At her back, he was hard, ready, an eloquent assurance of all that was to come, but he didn’t immediately join with her. Instead, his hands roved her body, flagrantly possessive, stamping his brand on every inch of her skin until she writhed, on fire, hips pressed against him as she rocked, evocatively pleading.

One hard hand splayed over her stomach, anchoring her as the other slid between her thighs. He stroked, caressed, opened her-exposed the entrance to her body-then probed. He filled her with his long fingers, worked them until she sobbed and sank her nails into his thighs.

He drew his hand from her. She lifted her head, gasped, struggled to fill her lungs. Stared, dazed, at the moonlit beauty beyond the window as she felt him slide slowly, possessively, into her body. Felt every inch as he filled her, let her lids fall, felt her body ease and joyously accept him.

And then he was there, sunk in her softness, his stomach flush against her bottom. She exhaled, one long sigh of contented expectation. His arms wrapped around her, one crossing her chest, hand closing about one swollen breast, fingers stroking the aching nipple; his other arm wrapped about her hips, hand splayed across her lower stomach. Holding her trapped, captive.

Then he flexed his spine and sent pure delight rolling through her. Withdrew and thrust again. Sent a slow, repetitive undulation of hot pleasure coursing under her skin, spreading to every corner of her being, focusing every last fragment of her awareness on him, on them, on their joining.

In the last lucid corner of his mind, Martin gave thanks to the carpenter who had created the window seat-it was at precisely the right height. So he could hold her like this, her bottom flush to his groin, only slightly bent forward, his chest to her silken back, his hands full of her bounty, and effortlessly love her.

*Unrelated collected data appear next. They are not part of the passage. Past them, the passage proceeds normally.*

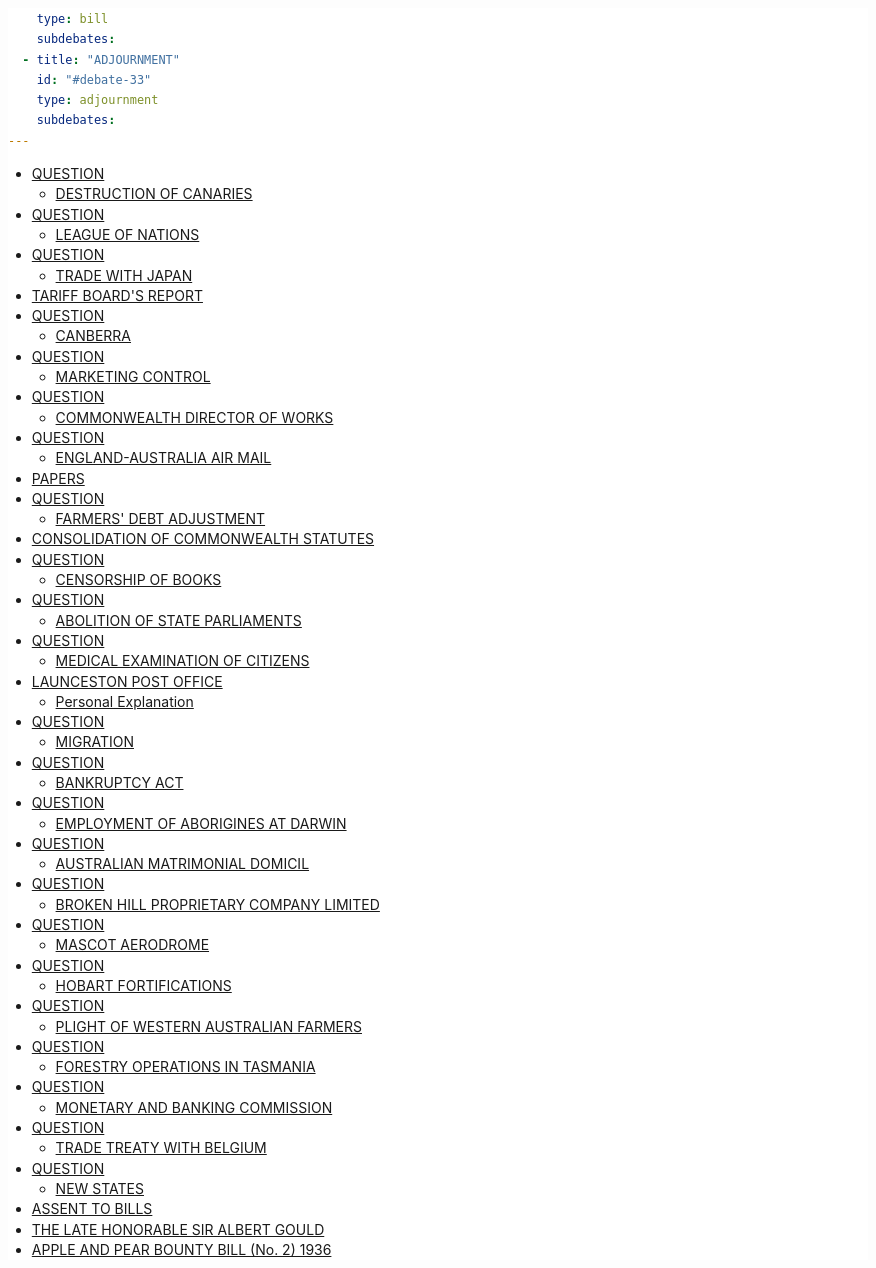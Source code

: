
 ```yaml
    type: bill
    subdebates:
  - title: "ADJOURNMENT"
    id: "#debate-33"
    type: adjournment
    subdebates:
---
```


* [QUESTION](#debate-0)
    * [DESTRUCTION OF CANARIES](#subdebate-0-0)
* [QUESTION](#debate-1)
    * [LEAGUE OF NATIONS](#subdebate-1-0)
* [QUESTION](#debate-2)
    * [TRADE WITH JAPAN](#subdebate-2-0)
* [TARIFF BOARD'S REPORT](#debate-3)
* [QUESTION](#debate-4)
    * [CANBERRA](#subdebate-4-0)
* [QUESTION](#debate-5)
    * [MARKETING CONTROL](#subdebate-5-0)
* [QUESTION](#debate-6)
    * [COMMONWEALTH DIRECTOR OF WORKS](#subdebate-6-0)
* [QUESTION](#debate-7)
    * [ENGLAND-AUSTRALIA AIR MAIL](#subdebate-7-0)
* [PAPERS](#debate-8)
* [QUESTION](#debate-9)
    * [FARMERS' DEBT ADJUSTMENT](#subdebate-9-0)
* [CONSOLIDATION OF COMMONWEALTH STATUTES](#debate-10)
* [QUESTION](#debate-11)
    * [CENSORSHIP OF BOOKS](#subdebate-11-0)
* [QUESTION](#debate-12)
    * [ABOLITION OF STATE PARLIAMENTS](#subdebate-12-0)
* [QUESTION](#debate-13)
    * [MEDICAL EXAMINATION OF CITIZENS](#subdebate-13-0)
* [LAUNCESTON POST OFFICE](#debate-14)
    * [Personal Explanation](#subdebate-14-0)
* [QUESTION](#debate-15)
    * [MIGRATION](#subdebate-15-0)
* [QUESTION](#debate-16)
    * [BANKRUPTCY ACT](#subdebate-16-0)
* [QUESTION](#debate-17)
    * [EMPLOYMENT OF ABORIGINES AT DARWIN](#subdebate-17-0)
* [QUESTION](#debate-18)
    * [AUSTRALIAN MATRIMONIAL DOMICIL](#subdebate-18-0)
* [QUESTION](#debate-19)
    * [BROKEN HILL PROPRIETARY COMPANY LIMITED](#subdebate-19-0)
* [QUESTION](#debate-20)
    * [MASCOT AERODROME](#subdebate-20-0)
* [QUESTION](#debate-21)
    * [HOBART FORTIFICATIONS](#subdebate-21-0)
* [QUESTION](#debate-22)
    * [PLIGHT OF WESTERN AUSTRALIAN FARMERS](#subdebate-22-0)
* [QUESTION](#debate-23)
    * [FORESTRY OPERATIONS IN TASMANIA](#subdebate-23-0)
* [QUESTION](#debate-24)
    * [MONETARY AND BANKING COMMISSION](#subdebate-24-0)
* [QUESTION](#debate-25)
    * [TRADE TREATY WITH BELGIUM](#subdebate-25-0)
* [QUESTION](#debate-26)
    * [NEW STATES](#subdebate-26-0)
* [ASSENT TO BILLS](#debate-27)
* [THE LATE HONORABLE SIR ALBERT GOULD](#debate-28)
* [APPLE AND PEAR BOUNTY BILL (No. 2) 1936](#debate-29)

Effortlessly take her, all of her, slide so deeply into her and possess her so thoroughly that there would never again be any sense of separateness. Her body, hot, wet, yielding, closed lovingly about him; she rode his thrusts, each deep penetration, welcoming him in, encouraging him to linger, reluctantly letting him go-so he could return again, press deeper still, make her breath seize. Fill her deeply, give himself to her and claim all she was, take and give again.

It was elementally primitive, joining naked and free in the night. Feeling the burning heat of their bodies contrast with the cool night air. Feeling the mystery of the night enclose them, the caress of the moonlight on their merging bodies a gentle benediction.

Feeling the hunger grow and swell and stretch, feeling it roar and race through their veins. Feeling desire explode and drive them, turning their bodies slick and hard and tight.

They were both gasping, valiantly clinging to the last shreds of sanity, wanting, desperately, to prolong the moment, so intense, so intimate, so compelling, when he lowered his head, ran his teeth along the taut curve of her neck, exposed as she arched her head back. And thrust deeper still.

“I’ll never let you go.” The words were gravelly and harsh. “You know that, don’t you?”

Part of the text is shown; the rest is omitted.